⑪
「ダーイ、お前はもう家に戻りなさい」
ジンダーヌ爺さんはベッドに横たえている男に布団をかけながら心配そうに後ろから覗き込んでいるダーイに向って言った。
二人は砂嵐の中どうにか倒れていた旅人を担いで家に戻ることができていたのだ。
「なあおじい、この人村の人間じゃねえよな。もしかして都から来たのかな?」
「よけいな詮索はせんほうがええ、見たところどこも怪我をしている様子もなさそうだし、明日になれば意識が戻るじゃろう。すまんがアイリに明日の朝この人が食べられそうなスープか何か持ってきてくれるように頼んでおいてくれるか? わしは夜が明け次第、おさの所に言ってくるから。ランルーサ、お前はそれまで先に少し休んでおきなさい。わしが家を出るとき起こすからこの人をみていてくれ。わかったな、わかったら二人共もう部屋からでなさい」
「なあ、そんなことをしたらおじいが寝れないんじゃねえか? そうだ、俺が朝までここで見ているからよ、おじいは俺のベッドで寝てくれよ。おさの所はここからじゃあ村の反対方向だし、夜明け頃はまだ砂が巻き上がっていなくて歩きづらいぜきっと。なんだったら俺がおさの所に行ったっていいんだぜ」
「ダーイが行くなら私も行くわ。外の砂嵐の様子じゃあ、夜明け頃家をでるのは大変よ。おじい一人で行くのは心配だわ」
「二人とも余計な心配はせんでもええ、こんな砂嵐、外界に比べたらなんでもないわ。それに日が昇る頃には砂は全て上空に上がるだろう。この荒れようなら砂ぞりが使えるじゃろう。風が止んで砂が積もっている夜明け前の方がおさのいる村はずれに行くには早いからな。帰りは昼頃になっていると思うがお前さんらは気にせず夜の祭りにだす料理の仕込みに入っていてくれ、今年はトービの出来は上出来だからな、下準備は済ませてあるから、後は火にかけるだけじゃ」
「わかったわおじい、仕込みは私に任せて、おじい気をつけね。ダーイ行きましょ。おじいおやすみさい」
「だっだけどよ~」
ランルーサは渋るダーイの腕を無理やり引っ張りながらおじいの部屋をでていった。
ジンダーヌは二人が部屋を出て行ったのを確認すると助けた男が身につけていた剣を手にとり険しい顔つきになった。

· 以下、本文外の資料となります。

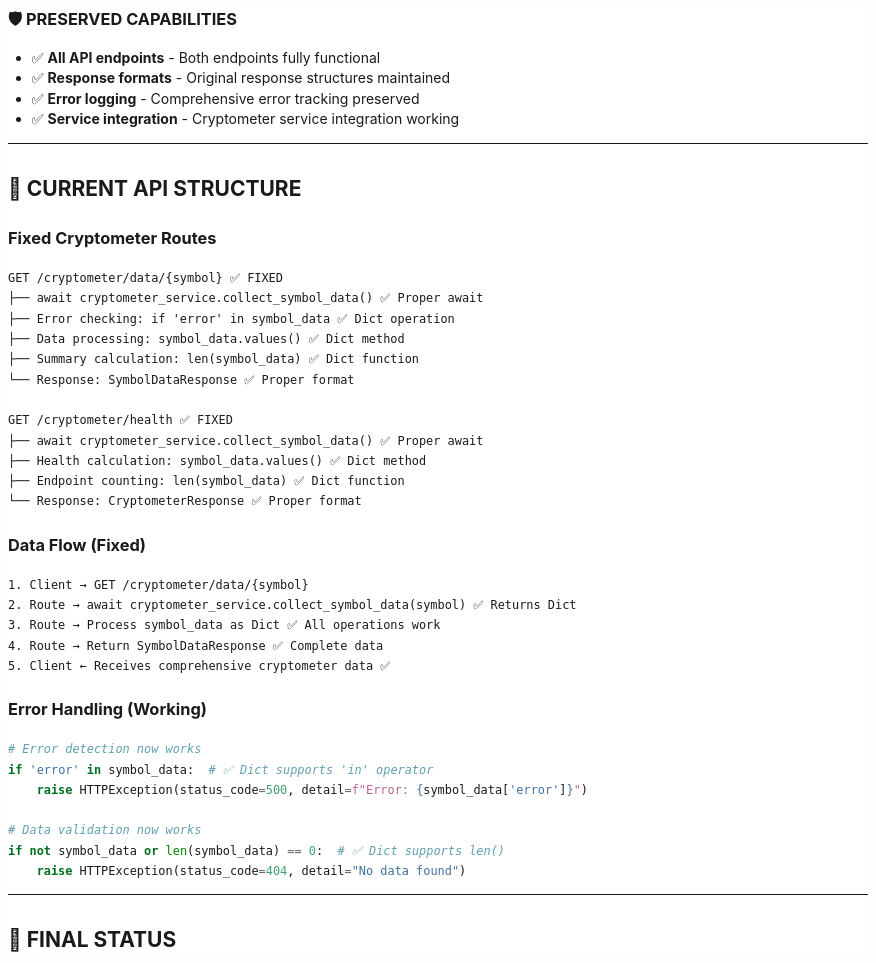 ### **🛡️ PRESERVED CAPABILITIES**
- ✅ **All API endpoints** - Both endpoints fully functional
- ✅ **Response formats** - Original response structures maintained
- ✅ **Error logging** - Comprehensive error tracking preserved
- ✅ **Service integration** - Cryptometer service integration working

---

## 📁 **CURRENT API STRUCTURE**

### **Fixed Cryptometer Routes**
```
GET /cryptometer/data/{symbol} ✅ FIXED
├── await cryptometer_service.collect_symbol_data() ✅ Proper await
├── Error checking: if 'error' in symbol_data ✅ Dict operation
├── Data processing: symbol_data.values() ✅ Dict method
├── Summary calculation: len(symbol_data) ✅ Dict function
└── Response: SymbolDataResponse ✅ Proper format

GET /cryptometer/health ✅ FIXED
├── await cryptometer_service.collect_symbol_data() ✅ Proper await
├── Health calculation: symbol_data.values() ✅ Dict method
├── Endpoint counting: len(symbol_data) ✅ Dict function
└── Response: CryptometerResponse ✅ Proper format
```

### **Data Flow (Fixed)**
```
1. Client → GET /cryptometer/data/{symbol}
2. Route → await cryptometer_service.collect_symbol_data(symbol) ✅ Returns Dict
3. Route → Process symbol_data as Dict ✅ All operations work
4. Route → Return SymbolDataResponse ✅ Complete data
5. Client ← Receives comprehensive cryptometer data ✅
```

### **Error Handling (Working)**
```python
# Error detection now works
if 'error' in symbol_data:  # ✅ Dict supports 'in' operator
    raise HTTPException(status_code=500, detail=f"Error: {symbol_data['error']}")

# Data validation now works
if not symbol_data or len(symbol_data) == 0:  # ✅ Dict supports len()
    raise HTTPException(status_code=404, detail="No data found")
```

---

## 🎉 **FINAL STATUS**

「都の王家のお人がこの村にいったいなんの用が…まさか都で何かあったのでは…ランルーサを呼びにきたので無ければよいが…」
ジンダーヌは何か不吉な事が起こるのでないかとベッドに横たわっているランルーサの以前の髪の色と同じ金色の長い髪をした長身の男の顔をじっと見つめた。